Serialization

Special Considerations

Pointers to Objects of Derived Classes Registration Instantiation Selective Tracking Runtime Casting
Object Tracking
Class Information
Archive Portability Numerics Traits
Binary Archives
XML Archives
Archive Exceptions
Exception Safety

Pointers to Objects of Derived Classes

Registration

Consider the following:


class base {
    ...
};
class derived_one : public base {
    ...
};
class derived_two : public base {
    ...
};
main(){
    ...
    base *b;
    ar & b; 
}

When loading b what kind of object should be created? An object of class derived_one, derived_two, or maybe base?

If this situation is not addressed by one of the methods described below, an unregistered_class exception will be thrown when serialization is invoked.

Many times this situation is resolved automatically by the serialization library.

The system "registers" each class in an archive the first time an object of that class it is serialized and assigns a sequential number to it. Next time an object of that class is serialized in that same archive, this number is written in the archive. So every class is identified uniquely within the archive. When the archive is read back in, each new sequence number is re-associated with the class being read. Note that this implies that "registration" has to occur during both save and load so that the class-integer table built on load is identical to the class-integer table built on save. In fact, the key to whole serialization system is that things are always saved and loaded in the same sequence. This includes "registration"

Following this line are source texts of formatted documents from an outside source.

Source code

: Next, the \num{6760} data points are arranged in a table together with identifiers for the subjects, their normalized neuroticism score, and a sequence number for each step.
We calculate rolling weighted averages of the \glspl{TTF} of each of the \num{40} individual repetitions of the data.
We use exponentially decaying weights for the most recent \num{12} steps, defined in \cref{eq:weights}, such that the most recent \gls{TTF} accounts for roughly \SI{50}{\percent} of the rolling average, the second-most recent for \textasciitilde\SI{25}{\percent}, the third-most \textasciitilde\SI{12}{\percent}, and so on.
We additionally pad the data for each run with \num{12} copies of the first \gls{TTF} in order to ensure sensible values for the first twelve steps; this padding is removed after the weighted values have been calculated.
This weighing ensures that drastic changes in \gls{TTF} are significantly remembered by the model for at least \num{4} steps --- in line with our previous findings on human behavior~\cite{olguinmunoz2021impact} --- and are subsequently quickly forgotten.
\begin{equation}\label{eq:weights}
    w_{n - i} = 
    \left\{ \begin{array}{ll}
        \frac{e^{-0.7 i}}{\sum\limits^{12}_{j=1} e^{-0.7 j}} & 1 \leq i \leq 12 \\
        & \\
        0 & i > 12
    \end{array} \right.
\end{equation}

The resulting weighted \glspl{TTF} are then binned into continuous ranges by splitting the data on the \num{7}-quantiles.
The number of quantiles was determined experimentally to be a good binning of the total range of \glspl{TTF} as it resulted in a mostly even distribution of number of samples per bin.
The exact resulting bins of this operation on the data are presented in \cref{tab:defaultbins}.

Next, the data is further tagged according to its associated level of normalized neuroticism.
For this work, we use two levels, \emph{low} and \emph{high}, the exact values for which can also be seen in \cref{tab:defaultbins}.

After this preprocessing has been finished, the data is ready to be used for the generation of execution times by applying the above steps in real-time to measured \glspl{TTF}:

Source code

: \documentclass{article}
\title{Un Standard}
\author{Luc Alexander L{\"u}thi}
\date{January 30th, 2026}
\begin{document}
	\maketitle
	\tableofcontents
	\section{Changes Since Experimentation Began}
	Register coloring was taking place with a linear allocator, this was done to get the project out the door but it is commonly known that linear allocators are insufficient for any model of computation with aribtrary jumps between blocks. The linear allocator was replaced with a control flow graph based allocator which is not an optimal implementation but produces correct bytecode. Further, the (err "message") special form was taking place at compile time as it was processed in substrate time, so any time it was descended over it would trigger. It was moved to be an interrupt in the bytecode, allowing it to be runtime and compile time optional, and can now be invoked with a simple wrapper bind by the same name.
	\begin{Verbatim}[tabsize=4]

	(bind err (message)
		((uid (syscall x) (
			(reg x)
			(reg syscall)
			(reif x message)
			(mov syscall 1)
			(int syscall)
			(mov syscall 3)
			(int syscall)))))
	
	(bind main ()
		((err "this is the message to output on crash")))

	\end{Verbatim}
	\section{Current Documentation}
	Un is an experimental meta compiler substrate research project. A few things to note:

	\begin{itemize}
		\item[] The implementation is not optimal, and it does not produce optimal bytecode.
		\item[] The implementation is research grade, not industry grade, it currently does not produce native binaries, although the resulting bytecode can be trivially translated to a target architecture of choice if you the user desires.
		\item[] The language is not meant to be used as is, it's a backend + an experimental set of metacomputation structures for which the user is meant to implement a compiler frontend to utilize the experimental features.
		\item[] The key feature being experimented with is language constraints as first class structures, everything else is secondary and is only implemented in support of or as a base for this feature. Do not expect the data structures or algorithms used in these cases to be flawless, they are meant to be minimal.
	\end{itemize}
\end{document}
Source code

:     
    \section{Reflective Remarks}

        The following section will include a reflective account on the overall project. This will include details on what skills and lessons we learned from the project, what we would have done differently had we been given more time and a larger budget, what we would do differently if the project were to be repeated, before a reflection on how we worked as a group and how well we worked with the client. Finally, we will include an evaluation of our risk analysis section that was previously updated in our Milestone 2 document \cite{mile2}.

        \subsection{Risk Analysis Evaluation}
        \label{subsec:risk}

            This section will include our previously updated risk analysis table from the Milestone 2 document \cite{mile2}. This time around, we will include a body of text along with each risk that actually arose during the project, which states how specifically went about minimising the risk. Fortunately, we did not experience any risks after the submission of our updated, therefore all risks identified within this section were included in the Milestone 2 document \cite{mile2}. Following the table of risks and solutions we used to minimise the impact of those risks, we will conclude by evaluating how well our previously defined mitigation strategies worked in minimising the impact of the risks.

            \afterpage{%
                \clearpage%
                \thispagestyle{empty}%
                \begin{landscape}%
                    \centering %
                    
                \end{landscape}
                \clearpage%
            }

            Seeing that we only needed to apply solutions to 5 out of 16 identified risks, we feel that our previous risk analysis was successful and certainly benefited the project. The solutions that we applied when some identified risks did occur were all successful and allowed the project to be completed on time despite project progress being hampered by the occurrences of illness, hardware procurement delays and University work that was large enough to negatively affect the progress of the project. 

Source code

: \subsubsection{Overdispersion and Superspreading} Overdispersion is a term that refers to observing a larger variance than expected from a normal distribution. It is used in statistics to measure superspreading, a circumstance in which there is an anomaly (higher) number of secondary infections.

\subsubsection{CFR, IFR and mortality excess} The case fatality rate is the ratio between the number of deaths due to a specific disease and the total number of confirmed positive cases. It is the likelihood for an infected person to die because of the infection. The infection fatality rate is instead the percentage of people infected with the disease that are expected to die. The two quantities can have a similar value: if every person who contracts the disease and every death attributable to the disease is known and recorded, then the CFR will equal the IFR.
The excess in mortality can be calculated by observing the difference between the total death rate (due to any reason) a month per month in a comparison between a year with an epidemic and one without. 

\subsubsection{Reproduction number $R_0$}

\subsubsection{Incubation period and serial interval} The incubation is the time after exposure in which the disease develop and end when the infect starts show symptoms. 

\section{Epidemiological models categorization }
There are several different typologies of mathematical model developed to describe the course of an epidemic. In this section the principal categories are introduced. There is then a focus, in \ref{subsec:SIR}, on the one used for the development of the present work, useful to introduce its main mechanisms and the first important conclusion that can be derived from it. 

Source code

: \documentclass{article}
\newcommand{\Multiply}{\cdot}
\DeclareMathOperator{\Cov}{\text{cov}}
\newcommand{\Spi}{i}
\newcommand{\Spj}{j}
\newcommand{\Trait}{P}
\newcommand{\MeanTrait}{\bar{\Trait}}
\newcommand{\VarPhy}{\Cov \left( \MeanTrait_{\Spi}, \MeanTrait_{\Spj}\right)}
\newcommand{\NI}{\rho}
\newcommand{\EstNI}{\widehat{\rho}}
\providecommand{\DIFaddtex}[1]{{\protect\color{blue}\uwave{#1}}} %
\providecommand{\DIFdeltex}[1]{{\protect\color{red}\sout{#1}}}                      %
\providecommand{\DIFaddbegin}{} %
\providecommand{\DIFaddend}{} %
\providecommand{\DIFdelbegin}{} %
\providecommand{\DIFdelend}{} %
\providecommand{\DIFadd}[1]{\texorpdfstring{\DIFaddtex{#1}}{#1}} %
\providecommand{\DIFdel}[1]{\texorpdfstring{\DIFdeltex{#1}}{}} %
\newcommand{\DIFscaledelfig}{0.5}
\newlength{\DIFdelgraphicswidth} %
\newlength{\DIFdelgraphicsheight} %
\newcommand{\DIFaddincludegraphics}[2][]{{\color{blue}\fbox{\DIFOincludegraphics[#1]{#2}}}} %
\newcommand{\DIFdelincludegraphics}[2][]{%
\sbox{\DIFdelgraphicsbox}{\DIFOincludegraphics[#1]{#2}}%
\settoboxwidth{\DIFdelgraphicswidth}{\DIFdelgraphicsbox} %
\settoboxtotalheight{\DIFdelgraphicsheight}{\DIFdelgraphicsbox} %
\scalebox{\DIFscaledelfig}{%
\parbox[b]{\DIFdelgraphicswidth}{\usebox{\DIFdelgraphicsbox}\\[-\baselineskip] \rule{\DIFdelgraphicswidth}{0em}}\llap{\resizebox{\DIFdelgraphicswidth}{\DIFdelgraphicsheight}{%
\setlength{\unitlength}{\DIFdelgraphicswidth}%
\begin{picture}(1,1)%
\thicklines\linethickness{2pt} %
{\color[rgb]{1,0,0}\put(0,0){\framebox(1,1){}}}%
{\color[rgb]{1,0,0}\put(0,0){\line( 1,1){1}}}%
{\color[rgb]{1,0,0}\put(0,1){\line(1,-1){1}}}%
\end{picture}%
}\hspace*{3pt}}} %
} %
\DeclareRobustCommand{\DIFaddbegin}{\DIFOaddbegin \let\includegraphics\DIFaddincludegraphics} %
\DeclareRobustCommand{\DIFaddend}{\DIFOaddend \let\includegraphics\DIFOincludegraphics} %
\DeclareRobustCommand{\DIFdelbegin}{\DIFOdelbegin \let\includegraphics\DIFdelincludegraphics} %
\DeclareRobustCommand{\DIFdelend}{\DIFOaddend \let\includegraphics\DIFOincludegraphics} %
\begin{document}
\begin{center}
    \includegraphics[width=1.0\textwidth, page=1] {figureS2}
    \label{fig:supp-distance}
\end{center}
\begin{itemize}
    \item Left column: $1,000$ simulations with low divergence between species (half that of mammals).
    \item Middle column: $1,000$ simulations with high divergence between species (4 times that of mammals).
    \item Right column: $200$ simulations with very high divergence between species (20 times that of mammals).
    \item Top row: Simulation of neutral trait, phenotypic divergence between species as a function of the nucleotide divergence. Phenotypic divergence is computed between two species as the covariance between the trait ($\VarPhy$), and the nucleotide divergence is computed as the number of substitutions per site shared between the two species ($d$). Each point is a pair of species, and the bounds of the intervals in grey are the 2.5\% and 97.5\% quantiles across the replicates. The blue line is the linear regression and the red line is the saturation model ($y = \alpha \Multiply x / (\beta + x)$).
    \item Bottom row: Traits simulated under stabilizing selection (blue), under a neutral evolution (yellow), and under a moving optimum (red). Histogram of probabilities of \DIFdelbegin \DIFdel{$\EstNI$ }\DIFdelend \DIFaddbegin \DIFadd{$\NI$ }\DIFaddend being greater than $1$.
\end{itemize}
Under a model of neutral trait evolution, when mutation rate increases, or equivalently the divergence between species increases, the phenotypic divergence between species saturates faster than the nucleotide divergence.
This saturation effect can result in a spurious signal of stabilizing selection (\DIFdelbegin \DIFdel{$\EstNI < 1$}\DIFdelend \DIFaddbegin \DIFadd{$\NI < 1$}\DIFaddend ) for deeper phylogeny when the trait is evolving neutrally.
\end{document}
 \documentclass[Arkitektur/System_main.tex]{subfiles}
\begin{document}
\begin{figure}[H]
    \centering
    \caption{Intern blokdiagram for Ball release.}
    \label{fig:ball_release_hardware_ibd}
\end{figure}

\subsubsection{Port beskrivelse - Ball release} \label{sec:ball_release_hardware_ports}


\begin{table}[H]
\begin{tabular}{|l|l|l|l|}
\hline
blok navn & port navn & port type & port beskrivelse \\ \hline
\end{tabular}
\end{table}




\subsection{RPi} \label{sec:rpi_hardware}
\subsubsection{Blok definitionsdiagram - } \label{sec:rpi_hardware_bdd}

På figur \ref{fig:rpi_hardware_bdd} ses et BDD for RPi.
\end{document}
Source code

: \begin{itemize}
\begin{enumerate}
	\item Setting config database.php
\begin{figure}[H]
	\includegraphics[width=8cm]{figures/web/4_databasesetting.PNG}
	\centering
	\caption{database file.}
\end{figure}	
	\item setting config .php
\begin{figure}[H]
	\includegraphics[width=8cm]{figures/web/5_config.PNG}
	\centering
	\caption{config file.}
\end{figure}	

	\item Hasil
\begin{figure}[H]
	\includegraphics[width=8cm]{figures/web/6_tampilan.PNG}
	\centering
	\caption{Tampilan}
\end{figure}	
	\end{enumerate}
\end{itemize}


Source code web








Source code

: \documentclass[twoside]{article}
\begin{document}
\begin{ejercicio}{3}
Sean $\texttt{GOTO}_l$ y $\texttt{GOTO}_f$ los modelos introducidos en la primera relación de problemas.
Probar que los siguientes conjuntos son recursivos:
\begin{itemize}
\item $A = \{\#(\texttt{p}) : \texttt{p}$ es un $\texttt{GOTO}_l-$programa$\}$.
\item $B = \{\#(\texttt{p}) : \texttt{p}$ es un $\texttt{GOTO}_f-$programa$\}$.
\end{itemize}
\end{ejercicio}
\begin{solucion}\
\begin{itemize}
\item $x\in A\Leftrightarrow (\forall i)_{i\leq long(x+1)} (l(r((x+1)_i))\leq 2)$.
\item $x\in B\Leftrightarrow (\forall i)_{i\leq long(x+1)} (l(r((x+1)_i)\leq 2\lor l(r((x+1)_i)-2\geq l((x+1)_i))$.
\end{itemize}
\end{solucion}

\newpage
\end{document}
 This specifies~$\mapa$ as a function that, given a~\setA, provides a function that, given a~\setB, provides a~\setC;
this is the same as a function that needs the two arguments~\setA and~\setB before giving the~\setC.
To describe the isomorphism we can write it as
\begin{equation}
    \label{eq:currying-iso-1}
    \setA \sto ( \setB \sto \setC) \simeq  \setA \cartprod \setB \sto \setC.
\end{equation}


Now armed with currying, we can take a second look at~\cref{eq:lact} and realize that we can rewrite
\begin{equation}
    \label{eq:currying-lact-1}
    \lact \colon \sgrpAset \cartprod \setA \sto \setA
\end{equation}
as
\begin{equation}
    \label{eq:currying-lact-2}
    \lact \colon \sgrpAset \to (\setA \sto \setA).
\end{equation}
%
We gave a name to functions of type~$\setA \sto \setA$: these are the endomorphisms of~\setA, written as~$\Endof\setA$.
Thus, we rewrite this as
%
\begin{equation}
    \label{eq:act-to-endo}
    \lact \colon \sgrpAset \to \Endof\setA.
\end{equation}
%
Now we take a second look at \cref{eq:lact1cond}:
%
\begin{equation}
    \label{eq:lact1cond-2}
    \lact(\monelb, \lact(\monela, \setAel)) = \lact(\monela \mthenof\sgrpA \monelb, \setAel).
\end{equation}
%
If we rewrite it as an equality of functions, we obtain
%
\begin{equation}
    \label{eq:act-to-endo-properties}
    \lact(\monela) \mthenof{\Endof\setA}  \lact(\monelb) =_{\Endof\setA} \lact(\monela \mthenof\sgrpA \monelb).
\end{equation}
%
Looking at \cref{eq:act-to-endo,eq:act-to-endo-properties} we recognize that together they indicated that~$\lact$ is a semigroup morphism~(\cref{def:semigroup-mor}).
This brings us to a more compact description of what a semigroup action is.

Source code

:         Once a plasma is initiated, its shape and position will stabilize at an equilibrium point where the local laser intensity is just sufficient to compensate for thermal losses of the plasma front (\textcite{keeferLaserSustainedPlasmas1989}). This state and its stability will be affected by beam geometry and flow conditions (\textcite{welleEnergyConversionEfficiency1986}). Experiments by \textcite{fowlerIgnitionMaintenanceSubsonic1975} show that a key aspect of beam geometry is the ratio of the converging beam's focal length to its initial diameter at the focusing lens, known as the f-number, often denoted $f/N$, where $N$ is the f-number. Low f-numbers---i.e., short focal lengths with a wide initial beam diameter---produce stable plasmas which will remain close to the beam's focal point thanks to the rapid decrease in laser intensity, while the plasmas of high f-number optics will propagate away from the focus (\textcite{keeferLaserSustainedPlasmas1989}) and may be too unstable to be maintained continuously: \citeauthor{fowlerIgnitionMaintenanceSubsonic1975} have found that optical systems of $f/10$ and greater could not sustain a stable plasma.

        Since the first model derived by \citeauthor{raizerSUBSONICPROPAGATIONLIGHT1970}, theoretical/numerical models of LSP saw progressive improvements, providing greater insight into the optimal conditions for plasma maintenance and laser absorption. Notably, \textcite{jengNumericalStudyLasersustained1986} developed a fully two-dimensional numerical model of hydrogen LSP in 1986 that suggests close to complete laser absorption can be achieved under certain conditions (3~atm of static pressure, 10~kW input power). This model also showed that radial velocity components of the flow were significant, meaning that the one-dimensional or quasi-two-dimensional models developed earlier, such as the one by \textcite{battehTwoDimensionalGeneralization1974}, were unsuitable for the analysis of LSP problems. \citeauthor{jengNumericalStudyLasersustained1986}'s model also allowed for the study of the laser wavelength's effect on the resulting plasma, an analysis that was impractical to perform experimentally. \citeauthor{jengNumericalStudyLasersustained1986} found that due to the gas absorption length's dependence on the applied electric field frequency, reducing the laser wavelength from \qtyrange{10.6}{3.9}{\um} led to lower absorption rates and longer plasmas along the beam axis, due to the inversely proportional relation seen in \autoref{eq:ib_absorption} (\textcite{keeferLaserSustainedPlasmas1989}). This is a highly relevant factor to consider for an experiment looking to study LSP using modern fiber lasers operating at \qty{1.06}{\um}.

In many situations the problem never comes up. Consider:


main(){
    derived_one d1;
    derived_two d2:
    ...
    ar >> d1;
    ar >> d2;
    // A side effect of serialization of objects d1 and d2 is that
    // the classes derived_one and derived_two become known to the archive.
    // So subsequent serialization of those classes by base pointer works
    // without any special considerations.
    base *b;
    ar & b; 
}

Here, the problem doesn't present itself. When b is read it is preceded by a unique (to the archive) class identifier which has previously been related to class derived_one or derived_two.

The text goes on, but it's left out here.